(Beginning of Dataset records)

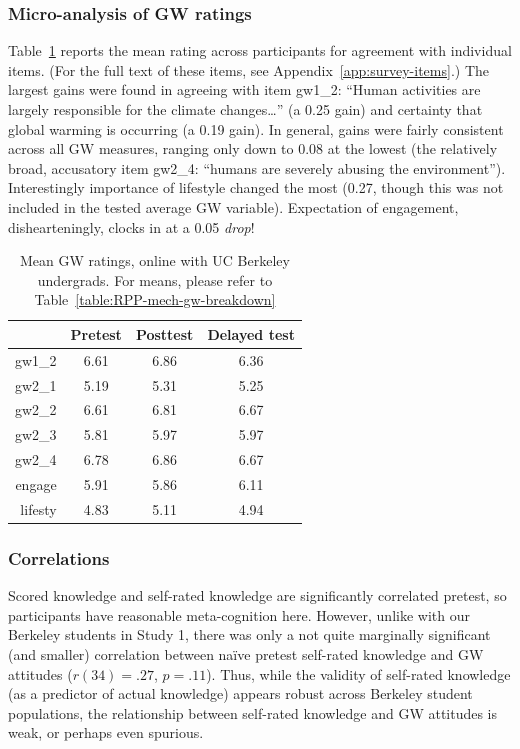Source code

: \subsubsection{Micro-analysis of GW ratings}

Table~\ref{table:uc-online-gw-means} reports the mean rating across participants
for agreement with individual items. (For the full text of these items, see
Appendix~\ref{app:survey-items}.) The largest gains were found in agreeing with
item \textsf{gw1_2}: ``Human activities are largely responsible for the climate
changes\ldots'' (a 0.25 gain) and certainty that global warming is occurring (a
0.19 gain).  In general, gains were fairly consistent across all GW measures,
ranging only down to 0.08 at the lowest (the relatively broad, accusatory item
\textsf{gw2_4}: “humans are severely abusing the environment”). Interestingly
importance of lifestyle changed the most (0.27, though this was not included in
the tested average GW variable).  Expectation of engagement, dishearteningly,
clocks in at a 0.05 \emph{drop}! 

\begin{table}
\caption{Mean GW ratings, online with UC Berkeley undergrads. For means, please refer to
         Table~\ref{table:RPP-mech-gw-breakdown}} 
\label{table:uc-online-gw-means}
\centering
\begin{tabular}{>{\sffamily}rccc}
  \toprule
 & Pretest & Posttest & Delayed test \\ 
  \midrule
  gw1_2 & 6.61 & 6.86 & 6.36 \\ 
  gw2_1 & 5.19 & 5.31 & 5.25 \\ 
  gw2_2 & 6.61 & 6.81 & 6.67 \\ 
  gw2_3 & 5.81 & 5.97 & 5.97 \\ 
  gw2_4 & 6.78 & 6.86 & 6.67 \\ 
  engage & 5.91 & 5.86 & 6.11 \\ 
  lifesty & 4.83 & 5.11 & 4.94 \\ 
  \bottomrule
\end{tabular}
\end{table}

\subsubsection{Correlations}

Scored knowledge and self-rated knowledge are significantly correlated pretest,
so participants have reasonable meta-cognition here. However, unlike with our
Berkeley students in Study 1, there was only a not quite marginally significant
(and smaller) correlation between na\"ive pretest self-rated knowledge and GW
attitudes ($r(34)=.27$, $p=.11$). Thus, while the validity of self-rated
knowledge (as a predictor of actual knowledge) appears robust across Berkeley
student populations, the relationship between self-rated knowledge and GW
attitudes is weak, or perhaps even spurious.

(End of Dataset records)
(Beginning of Dataset records)

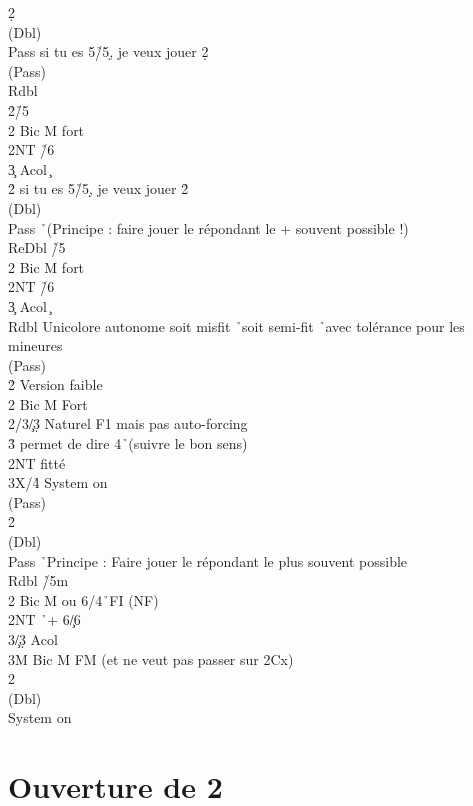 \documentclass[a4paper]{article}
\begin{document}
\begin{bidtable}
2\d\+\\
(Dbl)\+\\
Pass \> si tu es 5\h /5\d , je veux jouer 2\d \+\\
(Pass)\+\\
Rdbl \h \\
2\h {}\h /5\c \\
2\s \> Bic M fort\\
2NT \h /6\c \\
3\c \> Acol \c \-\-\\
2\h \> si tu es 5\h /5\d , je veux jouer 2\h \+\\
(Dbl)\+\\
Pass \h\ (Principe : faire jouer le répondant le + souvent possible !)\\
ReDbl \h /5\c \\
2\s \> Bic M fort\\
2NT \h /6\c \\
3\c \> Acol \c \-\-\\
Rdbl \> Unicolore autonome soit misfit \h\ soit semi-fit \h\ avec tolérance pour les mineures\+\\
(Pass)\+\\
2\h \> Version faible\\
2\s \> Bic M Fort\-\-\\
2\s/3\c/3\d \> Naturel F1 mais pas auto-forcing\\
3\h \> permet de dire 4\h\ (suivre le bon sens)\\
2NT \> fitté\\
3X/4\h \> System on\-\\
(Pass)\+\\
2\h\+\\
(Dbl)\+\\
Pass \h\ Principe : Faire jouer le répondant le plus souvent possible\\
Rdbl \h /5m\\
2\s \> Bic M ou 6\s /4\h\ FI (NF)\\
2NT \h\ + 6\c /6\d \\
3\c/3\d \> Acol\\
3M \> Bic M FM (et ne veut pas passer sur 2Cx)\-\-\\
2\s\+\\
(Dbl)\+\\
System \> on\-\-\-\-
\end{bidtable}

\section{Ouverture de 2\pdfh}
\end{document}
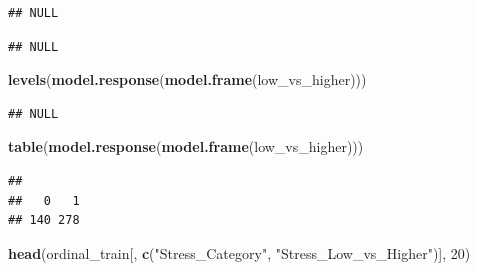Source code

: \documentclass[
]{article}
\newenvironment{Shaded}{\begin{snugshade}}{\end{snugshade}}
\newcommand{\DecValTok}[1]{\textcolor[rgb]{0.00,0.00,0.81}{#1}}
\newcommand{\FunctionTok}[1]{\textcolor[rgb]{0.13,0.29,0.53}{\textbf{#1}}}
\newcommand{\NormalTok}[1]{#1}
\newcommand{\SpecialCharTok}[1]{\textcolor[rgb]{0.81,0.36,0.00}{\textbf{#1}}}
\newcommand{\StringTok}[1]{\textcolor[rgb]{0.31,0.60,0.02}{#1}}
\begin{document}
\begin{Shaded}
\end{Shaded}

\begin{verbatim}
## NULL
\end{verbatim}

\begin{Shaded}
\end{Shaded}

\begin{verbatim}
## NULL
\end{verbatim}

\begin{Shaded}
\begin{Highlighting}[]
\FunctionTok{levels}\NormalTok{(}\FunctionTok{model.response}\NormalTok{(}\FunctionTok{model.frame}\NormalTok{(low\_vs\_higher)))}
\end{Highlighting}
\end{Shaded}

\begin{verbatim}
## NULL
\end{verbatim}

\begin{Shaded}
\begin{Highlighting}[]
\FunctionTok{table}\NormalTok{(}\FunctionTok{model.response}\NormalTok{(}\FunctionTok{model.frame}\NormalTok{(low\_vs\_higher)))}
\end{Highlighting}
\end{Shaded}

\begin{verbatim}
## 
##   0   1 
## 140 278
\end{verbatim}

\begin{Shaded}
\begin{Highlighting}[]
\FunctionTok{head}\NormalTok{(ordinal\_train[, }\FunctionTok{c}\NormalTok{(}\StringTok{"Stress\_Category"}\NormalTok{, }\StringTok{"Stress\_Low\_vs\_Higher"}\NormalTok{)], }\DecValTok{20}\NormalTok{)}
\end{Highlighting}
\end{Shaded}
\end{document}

(End of Dataset records)
(Beginning of Dataset records)

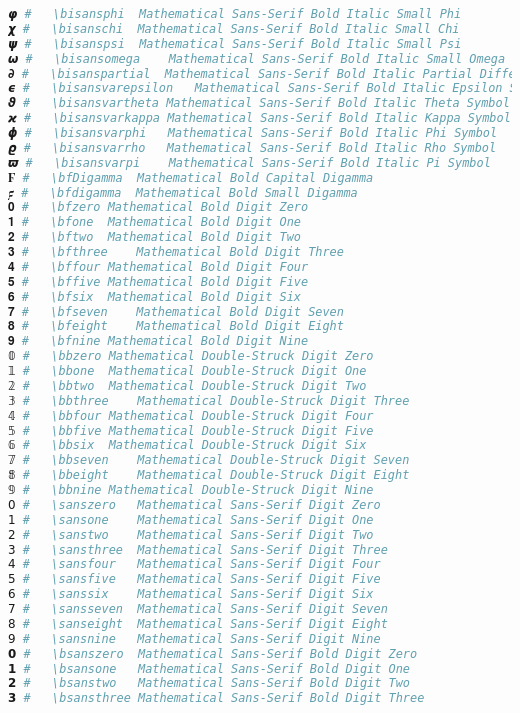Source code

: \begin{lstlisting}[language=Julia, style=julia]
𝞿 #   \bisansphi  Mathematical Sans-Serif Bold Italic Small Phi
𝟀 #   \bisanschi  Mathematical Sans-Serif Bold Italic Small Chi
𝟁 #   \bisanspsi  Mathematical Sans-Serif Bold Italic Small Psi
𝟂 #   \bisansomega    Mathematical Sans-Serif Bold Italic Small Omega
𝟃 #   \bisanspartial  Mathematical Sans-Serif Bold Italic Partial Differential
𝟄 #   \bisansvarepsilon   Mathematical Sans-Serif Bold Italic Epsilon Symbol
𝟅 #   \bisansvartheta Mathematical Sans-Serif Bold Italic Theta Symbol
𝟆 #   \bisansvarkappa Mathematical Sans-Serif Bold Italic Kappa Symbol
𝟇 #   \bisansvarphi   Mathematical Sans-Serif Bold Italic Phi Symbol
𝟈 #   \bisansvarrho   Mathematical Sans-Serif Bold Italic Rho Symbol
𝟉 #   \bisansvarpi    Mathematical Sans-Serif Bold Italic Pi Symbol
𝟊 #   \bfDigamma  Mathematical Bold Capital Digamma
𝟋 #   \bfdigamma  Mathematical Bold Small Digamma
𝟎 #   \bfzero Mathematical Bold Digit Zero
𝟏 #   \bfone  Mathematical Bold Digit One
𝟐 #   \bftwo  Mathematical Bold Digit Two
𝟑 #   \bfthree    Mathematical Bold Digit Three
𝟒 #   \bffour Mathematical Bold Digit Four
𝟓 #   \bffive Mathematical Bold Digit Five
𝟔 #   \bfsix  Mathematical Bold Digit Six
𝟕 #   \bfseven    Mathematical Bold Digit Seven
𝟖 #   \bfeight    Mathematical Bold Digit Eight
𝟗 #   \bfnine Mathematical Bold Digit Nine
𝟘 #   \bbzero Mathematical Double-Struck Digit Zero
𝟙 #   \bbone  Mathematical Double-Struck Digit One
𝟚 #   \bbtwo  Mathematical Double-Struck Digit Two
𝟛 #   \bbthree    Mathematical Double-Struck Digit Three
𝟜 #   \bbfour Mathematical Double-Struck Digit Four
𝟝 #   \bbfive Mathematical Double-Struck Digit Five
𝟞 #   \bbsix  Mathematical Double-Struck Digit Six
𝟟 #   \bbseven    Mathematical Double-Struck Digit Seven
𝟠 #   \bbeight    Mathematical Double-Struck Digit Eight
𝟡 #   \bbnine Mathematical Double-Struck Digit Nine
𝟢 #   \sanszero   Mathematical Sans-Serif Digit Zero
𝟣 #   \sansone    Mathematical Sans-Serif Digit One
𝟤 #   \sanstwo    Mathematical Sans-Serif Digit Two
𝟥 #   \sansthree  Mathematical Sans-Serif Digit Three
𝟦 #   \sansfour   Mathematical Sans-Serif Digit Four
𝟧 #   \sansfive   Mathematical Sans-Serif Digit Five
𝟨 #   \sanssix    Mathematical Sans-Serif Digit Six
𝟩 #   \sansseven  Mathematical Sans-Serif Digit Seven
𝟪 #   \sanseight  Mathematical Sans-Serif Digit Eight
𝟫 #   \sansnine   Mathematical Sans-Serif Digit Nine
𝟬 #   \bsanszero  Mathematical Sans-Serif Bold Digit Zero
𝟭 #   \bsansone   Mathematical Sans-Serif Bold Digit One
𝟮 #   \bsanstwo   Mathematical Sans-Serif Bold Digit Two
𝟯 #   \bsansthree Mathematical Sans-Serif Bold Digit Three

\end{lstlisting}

(End of Dataset records)

Go through the entries and copy each line holding the string "Italic".

◆ **Completed task**:
𝞿 #   \bisansphi  Mathematical Sans-Serif Bold Italic Small Phi
𝟀 #   \bisanschi  Mathematical Sans-Serif Bold Italic Small Chi
𝟁 #   \bisanspsi  Mathematical Sans-Serif Bold Italic Small Psi
𝟂 #   \bisansomega    Mathematical Sans-Serif Bold Italic Small Omega
𝟃 #   \bisanspartial  Mathematical Sans-Serif Bold Italic Partial Differential
𝟄 #   \bisansvarepsilon   Mathematical Sans-Serif Bold Italic Epsilon Symbol
𝟅 #   \bisansvartheta Mathematical Sans-Serif Bold Italic Theta Symbol
𝟆 #   \bisansvarkappa Mathematical Sans-Serif Bold Italic Kappa Symbol
𝟇 #   \bisansvarphi   Mathematical Sans-Serif Bold Italic Phi Symbol
𝟈 #   \bisansvarrho   Mathematical Sans-Serif Bold Italic Rho Symbol
𝟉 #   \bisansvarpi    Mathematical Sans-Serif Bold Italic Pi Symbol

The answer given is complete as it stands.